Patients with heart disease who take cholesterol-lowering statins are less likely to develop depression than those who don’t, according to new research.
Mary Whooley, MD, a physician at the San Francisco VA Medical Center and a professor of medicine at the University of California, San Francisco, evaluated 965 heart disease patients for depression, and found that those on statins were significantly less likely to be clinically depressed than those who were not on the drugs.
The researchers then followed the 776 patients who were not depressed — 520 who were using statins and 256 who were not — for an additional six years. Of those taking statins, 18.5 percent developed depression, compared with 28 percent of those not on the drugs. The patients who took statins were 38 percent less likely to develop depression than patients who did not, the researchers note.
As the study went on, said Whooley, the difference between the two groups became more pronounced, with the patients on statins becoming less likely to develop depression and the patients not on statins becoming more likely to become depressed.

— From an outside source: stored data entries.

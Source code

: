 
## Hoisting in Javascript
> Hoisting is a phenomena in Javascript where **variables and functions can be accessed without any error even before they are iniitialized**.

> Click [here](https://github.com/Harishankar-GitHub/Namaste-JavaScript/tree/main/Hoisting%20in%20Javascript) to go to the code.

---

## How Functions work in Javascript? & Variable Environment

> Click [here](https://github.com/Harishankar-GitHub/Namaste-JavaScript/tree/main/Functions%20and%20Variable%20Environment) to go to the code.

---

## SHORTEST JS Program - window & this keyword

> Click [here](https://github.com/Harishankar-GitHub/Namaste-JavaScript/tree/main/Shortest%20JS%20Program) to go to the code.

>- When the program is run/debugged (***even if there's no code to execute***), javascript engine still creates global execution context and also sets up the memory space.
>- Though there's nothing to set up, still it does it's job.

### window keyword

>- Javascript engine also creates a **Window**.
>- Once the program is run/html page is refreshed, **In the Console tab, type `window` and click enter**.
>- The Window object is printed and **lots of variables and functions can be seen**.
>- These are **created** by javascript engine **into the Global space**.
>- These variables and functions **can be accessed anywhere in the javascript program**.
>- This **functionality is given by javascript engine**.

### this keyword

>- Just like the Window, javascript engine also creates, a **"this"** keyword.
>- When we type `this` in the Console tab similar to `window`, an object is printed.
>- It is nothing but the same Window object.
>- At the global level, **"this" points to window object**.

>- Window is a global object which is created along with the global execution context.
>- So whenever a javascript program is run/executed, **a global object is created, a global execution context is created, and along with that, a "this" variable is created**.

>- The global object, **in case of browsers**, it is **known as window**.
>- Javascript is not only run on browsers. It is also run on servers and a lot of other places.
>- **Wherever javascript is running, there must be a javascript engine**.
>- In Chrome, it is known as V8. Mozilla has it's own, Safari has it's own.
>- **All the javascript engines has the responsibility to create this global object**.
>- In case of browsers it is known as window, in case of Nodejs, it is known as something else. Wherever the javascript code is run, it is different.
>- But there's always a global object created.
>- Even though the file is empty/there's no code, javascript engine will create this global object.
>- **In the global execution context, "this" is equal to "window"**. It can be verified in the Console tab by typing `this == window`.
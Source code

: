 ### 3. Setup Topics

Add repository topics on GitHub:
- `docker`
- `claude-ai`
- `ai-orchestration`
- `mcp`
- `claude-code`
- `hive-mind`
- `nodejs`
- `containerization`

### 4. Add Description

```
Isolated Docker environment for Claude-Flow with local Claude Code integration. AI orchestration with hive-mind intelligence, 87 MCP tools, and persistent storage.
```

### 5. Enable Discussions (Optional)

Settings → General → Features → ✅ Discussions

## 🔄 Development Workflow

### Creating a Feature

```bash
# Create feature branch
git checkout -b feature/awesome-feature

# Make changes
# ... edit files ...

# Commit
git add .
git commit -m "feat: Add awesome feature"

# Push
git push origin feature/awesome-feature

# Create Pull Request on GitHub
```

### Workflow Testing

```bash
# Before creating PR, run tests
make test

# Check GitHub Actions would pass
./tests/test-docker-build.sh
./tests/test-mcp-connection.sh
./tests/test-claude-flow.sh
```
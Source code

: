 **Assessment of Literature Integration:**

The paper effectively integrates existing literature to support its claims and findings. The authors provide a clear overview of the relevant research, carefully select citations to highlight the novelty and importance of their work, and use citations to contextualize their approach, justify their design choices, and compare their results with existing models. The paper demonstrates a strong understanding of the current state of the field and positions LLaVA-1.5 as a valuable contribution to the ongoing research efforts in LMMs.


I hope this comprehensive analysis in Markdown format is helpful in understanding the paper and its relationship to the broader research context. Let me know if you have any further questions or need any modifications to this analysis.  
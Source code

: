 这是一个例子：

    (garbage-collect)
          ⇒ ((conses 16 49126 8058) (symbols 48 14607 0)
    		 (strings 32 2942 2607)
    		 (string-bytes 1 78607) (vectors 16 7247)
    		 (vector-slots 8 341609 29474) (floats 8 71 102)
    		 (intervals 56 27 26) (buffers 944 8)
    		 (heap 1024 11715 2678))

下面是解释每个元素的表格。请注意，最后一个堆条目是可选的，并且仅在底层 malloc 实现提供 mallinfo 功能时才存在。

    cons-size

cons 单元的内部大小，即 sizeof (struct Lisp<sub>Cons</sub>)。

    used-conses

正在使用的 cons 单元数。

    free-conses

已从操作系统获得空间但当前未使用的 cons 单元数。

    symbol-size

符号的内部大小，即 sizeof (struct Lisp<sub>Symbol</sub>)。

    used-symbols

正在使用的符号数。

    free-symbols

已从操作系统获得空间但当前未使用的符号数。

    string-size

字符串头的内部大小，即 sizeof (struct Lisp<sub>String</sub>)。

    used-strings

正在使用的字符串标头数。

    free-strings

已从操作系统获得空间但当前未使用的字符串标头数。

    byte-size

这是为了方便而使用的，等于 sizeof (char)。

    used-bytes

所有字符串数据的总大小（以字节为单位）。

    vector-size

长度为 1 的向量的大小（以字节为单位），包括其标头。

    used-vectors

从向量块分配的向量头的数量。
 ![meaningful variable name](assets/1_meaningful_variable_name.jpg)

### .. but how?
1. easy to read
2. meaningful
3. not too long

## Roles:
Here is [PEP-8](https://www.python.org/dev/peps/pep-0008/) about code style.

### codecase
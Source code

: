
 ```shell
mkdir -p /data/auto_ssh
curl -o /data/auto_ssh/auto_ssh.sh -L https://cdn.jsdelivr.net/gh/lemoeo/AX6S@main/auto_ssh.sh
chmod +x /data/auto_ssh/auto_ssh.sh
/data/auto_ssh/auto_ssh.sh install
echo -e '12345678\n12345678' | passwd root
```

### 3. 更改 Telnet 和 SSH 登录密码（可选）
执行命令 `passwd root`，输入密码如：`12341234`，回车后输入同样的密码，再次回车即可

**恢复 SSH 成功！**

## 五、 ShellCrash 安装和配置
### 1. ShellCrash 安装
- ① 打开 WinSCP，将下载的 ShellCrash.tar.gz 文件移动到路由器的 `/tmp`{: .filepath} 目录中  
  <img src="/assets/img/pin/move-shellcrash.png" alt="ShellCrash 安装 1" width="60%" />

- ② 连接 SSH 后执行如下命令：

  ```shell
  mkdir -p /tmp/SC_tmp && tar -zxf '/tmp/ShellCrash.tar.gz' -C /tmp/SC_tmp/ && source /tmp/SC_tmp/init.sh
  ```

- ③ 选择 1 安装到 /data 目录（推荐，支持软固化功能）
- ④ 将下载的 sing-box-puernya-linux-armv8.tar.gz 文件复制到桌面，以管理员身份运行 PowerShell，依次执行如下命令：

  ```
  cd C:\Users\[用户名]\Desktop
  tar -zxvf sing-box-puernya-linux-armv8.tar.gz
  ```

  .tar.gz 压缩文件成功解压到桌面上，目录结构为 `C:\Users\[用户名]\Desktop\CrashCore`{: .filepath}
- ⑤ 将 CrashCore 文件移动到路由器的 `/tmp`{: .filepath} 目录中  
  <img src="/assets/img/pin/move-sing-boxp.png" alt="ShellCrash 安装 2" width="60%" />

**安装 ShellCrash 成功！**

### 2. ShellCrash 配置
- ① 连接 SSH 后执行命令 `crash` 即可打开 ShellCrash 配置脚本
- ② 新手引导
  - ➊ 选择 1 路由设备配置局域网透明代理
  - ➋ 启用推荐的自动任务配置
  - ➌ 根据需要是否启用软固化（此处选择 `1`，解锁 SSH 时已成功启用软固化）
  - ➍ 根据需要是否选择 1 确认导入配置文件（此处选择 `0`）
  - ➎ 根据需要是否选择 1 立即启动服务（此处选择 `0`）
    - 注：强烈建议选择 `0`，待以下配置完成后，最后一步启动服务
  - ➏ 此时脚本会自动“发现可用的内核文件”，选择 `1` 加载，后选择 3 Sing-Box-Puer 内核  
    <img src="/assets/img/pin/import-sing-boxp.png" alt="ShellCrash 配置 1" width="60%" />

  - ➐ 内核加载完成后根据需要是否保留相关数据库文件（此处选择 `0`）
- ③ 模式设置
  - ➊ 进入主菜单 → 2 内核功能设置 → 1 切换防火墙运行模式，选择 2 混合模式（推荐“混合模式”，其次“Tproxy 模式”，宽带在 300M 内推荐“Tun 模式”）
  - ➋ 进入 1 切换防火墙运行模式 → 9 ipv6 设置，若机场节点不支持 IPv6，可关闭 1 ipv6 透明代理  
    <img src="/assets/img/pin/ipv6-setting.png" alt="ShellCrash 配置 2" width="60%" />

“This would suggest that statins may have some kind of long-term protective effect against depression, perhaps by helping to prevent atherosclerosis in the brain, which can contribute to depressive symptoms,” Whooley said.
She also noted that statins have positive effects on the endothelium — the inner lining of the blood vessels — keeping blood vessels less rigid and better able to adapt to the body’s changing needs. “The exact mechanism is not known, however, and requires further study,” she said.
Whooley cautioned that it is possible that patients who take statins “are just healthier overall than those who don’t, and somehow we’re not accounting for that in our analysis, even though we adjusted for factors such as smoking, physical activity and cholesterol levels.”
If statins are definitively proven to protect against depression, said Whooley, they could be used to reduce the burden of depressive symptoms in patients with heart disease and, by extension, improve cardiovascular outcomes in depressed patients. Whooley has shown in previous studies that heart disease patients with depression are less likely to exercise and take medication, increasing their risk for heart attack, stroke, and other cardiovascular events.
The study was published in the Journal of Clinical Psychiatry.